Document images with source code
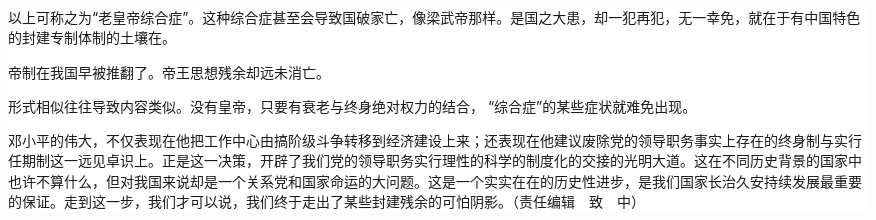 以上可称之为“老皇帝综合症”。这种综合症甚至会导致国破家亡，像梁武帝那样。是国之大患，却一犯再犯，无一幸免，就在于有中国特色的封建专制体制的土壤在。

帝制在我国早被推翻了。帝王思想残余却远未消亡。

形式相似往往导致内容类似。没有皇帝，只要有衰老与终身绝对权力的结合， “综合症”的某些症状就难免出现。


邓小平的伟大，不仅表现在他把工作中心由搞阶级斗争转移到经济建设上来；还表现在他建议废除党的领导职务事实上存在的终身制与实行任期制这一远见卓识上。正是这一决策，开辟了我们党的领导职务实行理性的科学的制度化的交接的光明大道。这在不同历史背景的国家中也许不算什么，但对我国来说却是一个关系党和国家命运的大问题。这是一个实实在在的历史性进步，是我们国家长治久安持续发展最重要的保证。走到这一步，我们才可以说，我们终于走出了某些封建残余的可怕阴影。（责任编辑　致　中）


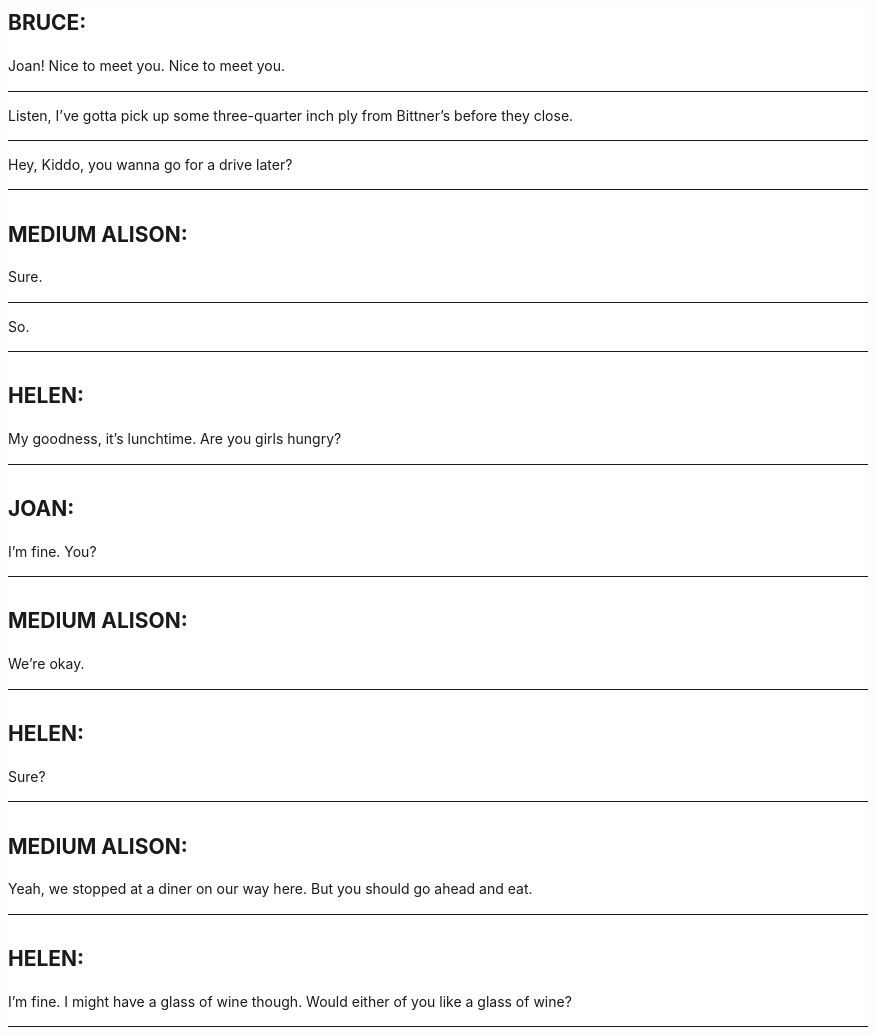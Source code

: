 
## BRUCE:
Joan! Nice to meet you. Nice to meet you. 

---

Listen, I’ve gotta pick up some three-quarter inch ply from Bittner’s before they close. 

---

Hey, Kiddo, you wanna go for a drive later?

---

## MEDIUM ALISON:
Sure.

---

So.

---

## HELEN:
My goodness, it’s lunchtime. Are you girls hungry?

---

## JOAN:
I’m fine. You?

---

## MEDIUM ALISON:
We’re okay.

---

## HELEN:
Sure?

---

## MEDIUM ALISON:
Yeah, we stopped at a diner on our way here. But you should go ahead and eat.

---

## HELEN:
I’m fine. I might have a glass of wine though. Would either of you like a glass of wine?

---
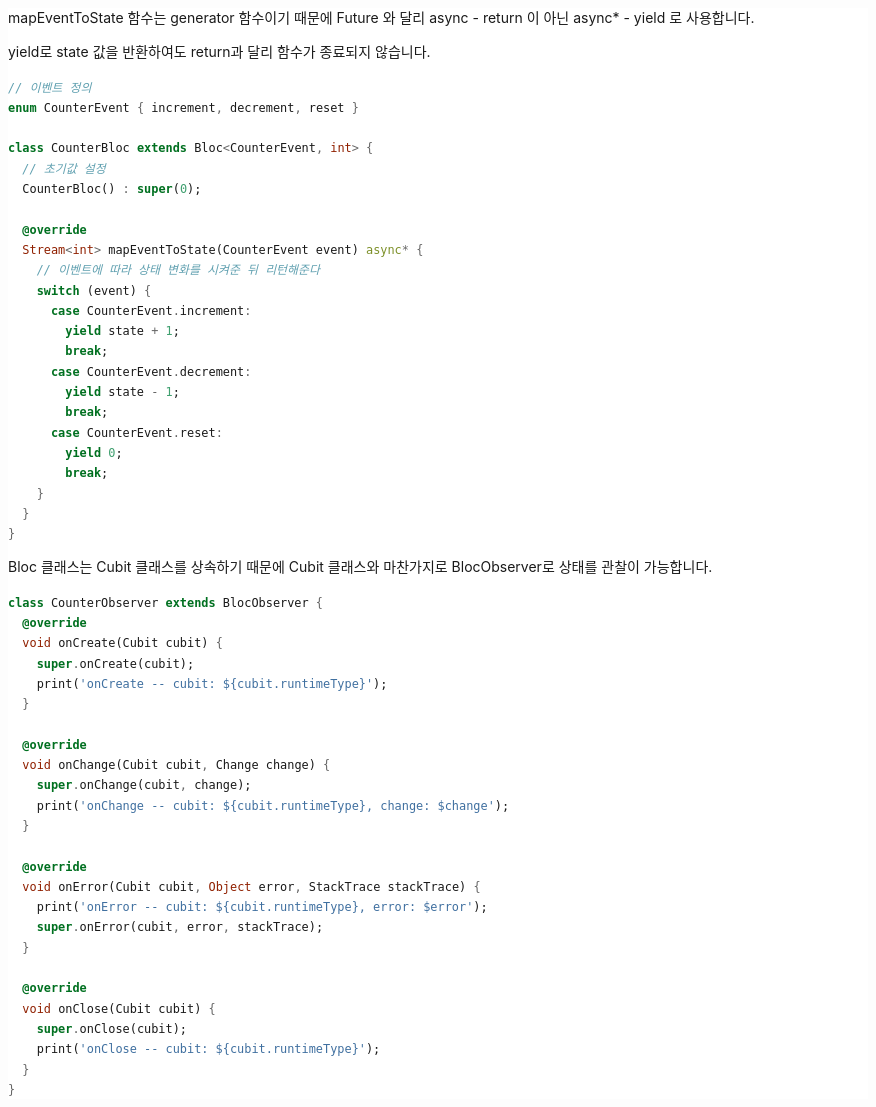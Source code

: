 mapEventToState 함수는 generator 함수이기 때문에 Future 와 달리 async - return 이 아닌 async\* - yield 로 사용합니다.

yield로 state 값을 반환하여도 return과 달리 함수가 종료되지 않습니다.

```dart
// 이벤트 정의
enum CounterEvent { increment, decrement, reset }

class CounterBloc extends Bloc<CounterEvent, int> {
  // 초기값 설정
  CounterBloc() : super(0);

  @override
  Stream<int> mapEventToState(CounterEvent event) async* {
    // 이벤트에 따라 상태 변화를 시켜준 뒤 리턴해준다
    switch (event) {
      case CounterEvent.increment:
        yield state + 1;
        break;
      case CounterEvent.decrement:
        yield state - 1;
        break;
      case CounterEvent.reset:
        yield 0;
        break;
    }
  }
}
```

Bloc 클래스는 Cubit 클래스를 상속하기 때문에 Cubit 클래스와 마찬가지로 BlocObserver로 상태를 관찰이 가능합니다.

```dart
class CounterObserver extends BlocObserver {
  @override
  void onCreate(Cubit cubit) {
    super.onCreate(cubit);
    print('onCreate -- cubit: ${cubit.runtimeType}');
  }

  @override
  void onChange(Cubit cubit, Change change) {
    super.onChange(cubit, change);
    print('onChange -- cubit: ${cubit.runtimeType}, change: $change');
  }

  @override
  void onError(Cubit cubit, Object error, StackTrace stackTrace) {
    print('onError -- cubit: ${cubit.runtimeType}, error: $error');
    super.onError(cubit, error, stackTrace);
  }

  @override
  void onClose(Cubit cubit) {
    super.onClose(cubit);
    print('onClose -- cubit: ${cubit.runtimeType}');
  }
}
```

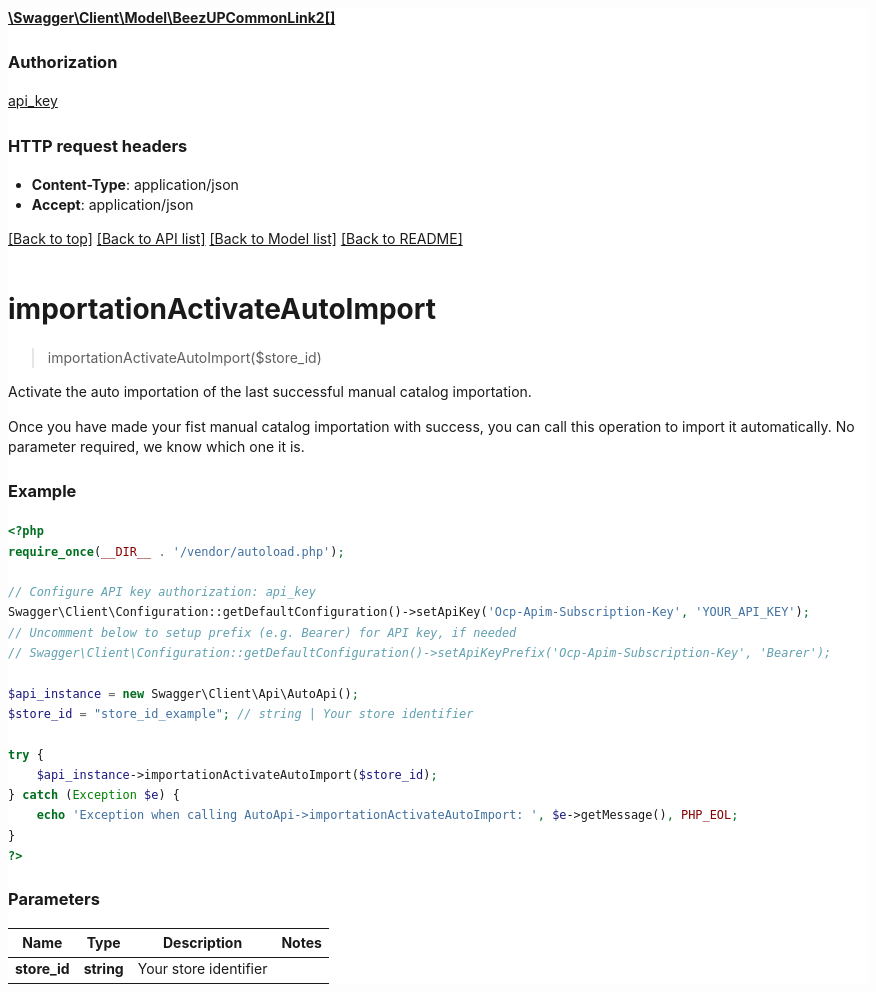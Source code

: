 [**\Swagger\Client\Model\BeezUPCommonLink2[]**](../Model/BeezUPCommonLink2.md)

### Authorization

[api_key](../../README.md#api_key)

### HTTP request headers

 - **Content-Type**: application/json
 - **Accept**: application/json

[[Back to top]](#) [[Back to API list]](../../README.md#documentation-for-api-endpoints) [[Back to Model list]](../../README.md#documentation-for-models) [[Back to README]](../../README.md)

# **importationActivateAutoImport**
> importationActivateAutoImport($store_id)

Activate the auto importation of the last successful manual catalog importation.

Once you have made your fist manual catalog importation with success, you can call this operation to import it automatically. No parameter required, we know which one it is.

### Example
```php
<?php
require_once(__DIR__ . '/vendor/autoload.php');

// Configure API key authorization: api_key
Swagger\Client\Configuration::getDefaultConfiguration()->setApiKey('Ocp-Apim-Subscription-Key', 'YOUR_API_KEY');
// Uncomment below to setup prefix (e.g. Bearer) for API key, if needed
// Swagger\Client\Configuration::getDefaultConfiguration()->setApiKeyPrefix('Ocp-Apim-Subscription-Key', 'Bearer');

$api_instance = new Swagger\Client\Api\AutoApi();
$store_id = "store_id_example"; // string | Your store identifier

try {
    $api_instance->importationActivateAutoImport($store_id);
} catch (Exception $e) {
    echo 'Exception when calling AutoApi->importationActivateAutoImport: ', $e->getMessage(), PHP_EOL;
}
?>
```

### Parameters

Name | Type | Description  | Notes
------------- | ------------- | ------------- | -------------
 **store_id** | **string**| Your store identifier |
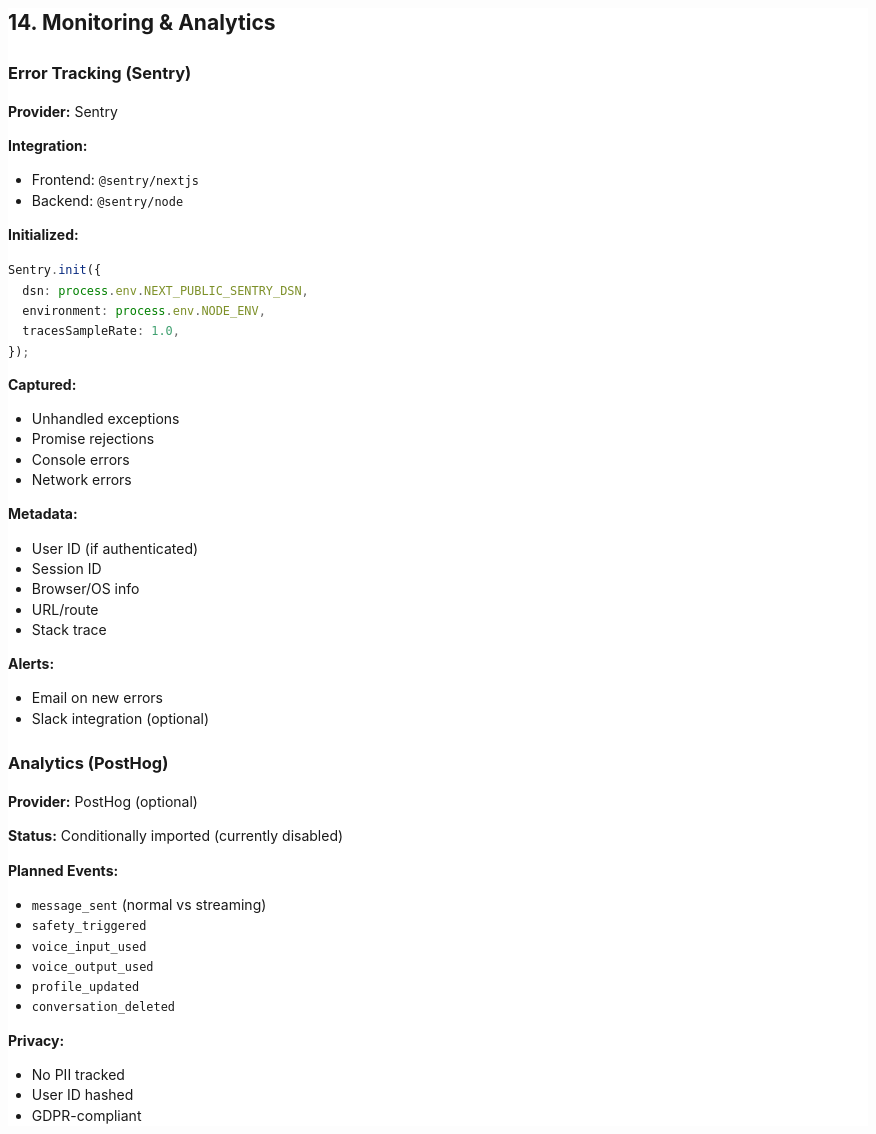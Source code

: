 
## 14. Monitoring & Analytics

### Error Tracking (Sentry)

**Provider:** Sentry

**Integration:**
- Frontend: `@sentry/nextjs`
- Backend: `@sentry/node`

**Initialized:**
```typescript
Sentry.init({
  dsn: process.env.NEXT_PUBLIC_SENTRY_DSN,
  environment: process.env.NODE_ENV,
  tracesSampleRate: 1.0,
});
```

**Captured:**
- Unhandled exceptions
- Promise rejections
- Console errors
- Network errors

**Metadata:**
- User ID (if authenticated)
- Session ID
- Browser/OS info
- URL/route
- Stack trace

**Alerts:**
- Email on new errors
- Slack integration (optional)

### Analytics (PostHog)

**Provider:** PostHog (optional)

**Status:** Conditionally imported (currently disabled)

**Planned Events:**
- `message_sent` (normal vs streaming)
- `safety_triggered`
- `voice_input_used`
- `voice_output_used`
- `profile_updated`
- `conversation_deleted`

**Privacy:**
- No PII tracked
- User ID hashed
- GDPR-compliant
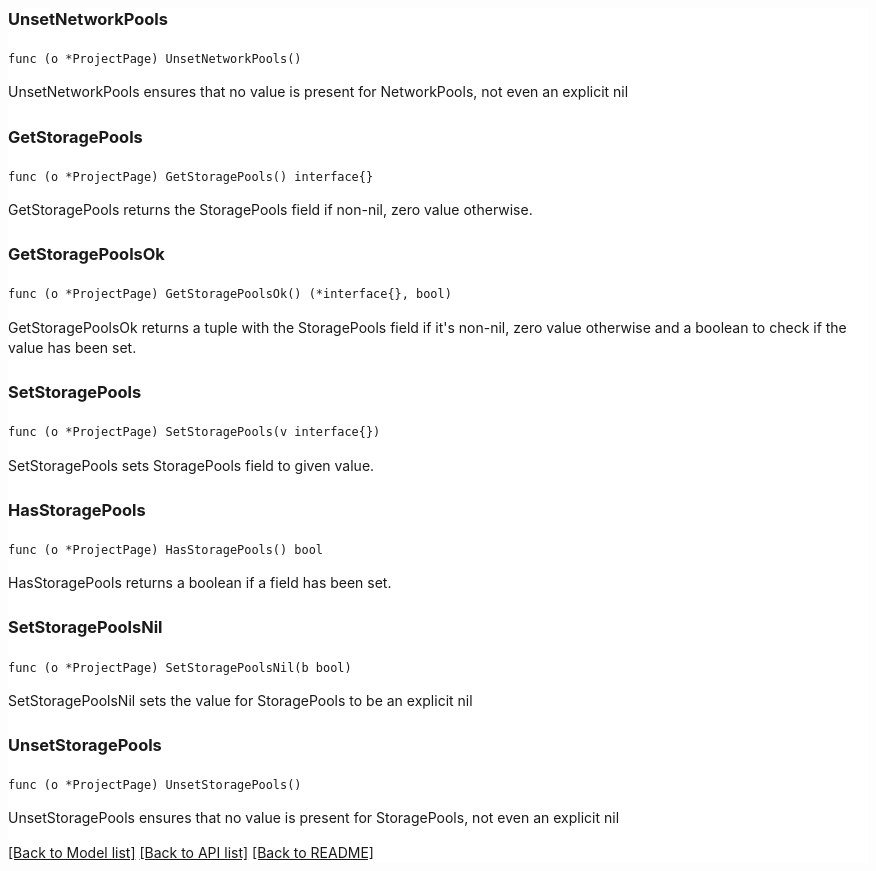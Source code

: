 ### UnsetNetworkPools
`func (o *ProjectPage) UnsetNetworkPools()`

UnsetNetworkPools ensures that no value is present for NetworkPools, not even an explicit nil
### GetStoragePools

`func (o *ProjectPage) GetStoragePools() interface{}`

GetStoragePools returns the StoragePools field if non-nil, zero value otherwise.

### GetStoragePoolsOk

`func (o *ProjectPage) GetStoragePoolsOk() (*interface{}, bool)`

GetStoragePoolsOk returns a tuple with the StoragePools field if it's non-nil, zero value otherwise
and a boolean to check if the value has been set.

### SetStoragePools

`func (o *ProjectPage) SetStoragePools(v interface{})`

SetStoragePools sets StoragePools field to given value.

### HasStoragePools

`func (o *ProjectPage) HasStoragePools() bool`

HasStoragePools returns a boolean if a field has been set.

### SetStoragePoolsNil

`func (o *ProjectPage) SetStoragePoolsNil(b bool)`

 SetStoragePoolsNil sets the value for StoragePools to be an explicit nil

### UnsetStoragePools
`func (o *ProjectPage) UnsetStoragePools()`

UnsetStoragePools ensures that no value is present for StoragePools, not even an explicit nil

[[Back to Model list]](../README.md#documentation-for-models) [[Back to API list]](../README.md#documentation-for-api-endpoints) [[Back to README]](../README.md)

▶ [DIRECTIONS] Set down again, word for word, every line from the one with "Joan! Nice to meet you. Nice to meet you." to the one with "yield 로 사용합니다." in the entries above, and omit the pictures.

▶ [ANSWER AREA]
Joan! Nice to meet you. Nice to meet you. 

---

Listen, I’ve gotta pick up some three-quarter inch ply from Bittner’s before they close. 

---

Hey, Kiddo, you wanna go for a drive later?

---

## MEDIUM ALISON:
Sure.

---

So.

---

## HELEN:
My goodness, it’s lunchtime. Are you girls hungry?

---

## JOAN:
I’m fine. You?

---

## MEDIUM ALISON:
We’re okay.

---

## HELEN:
Sure?

---

## MEDIUM ALISON:
Yeah, we stopped at a diner on our way here. But you should go ahead and eat.

---

## HELEN:
I’m fine. I might have a glass of wine though. Would either of you like a glass of wine?

---
Source code

: mapEventToState 함수는 generator 함수이기 때문에 Future 와 달리 async - return 이 아닌 async\* - yield 로 사용합니다.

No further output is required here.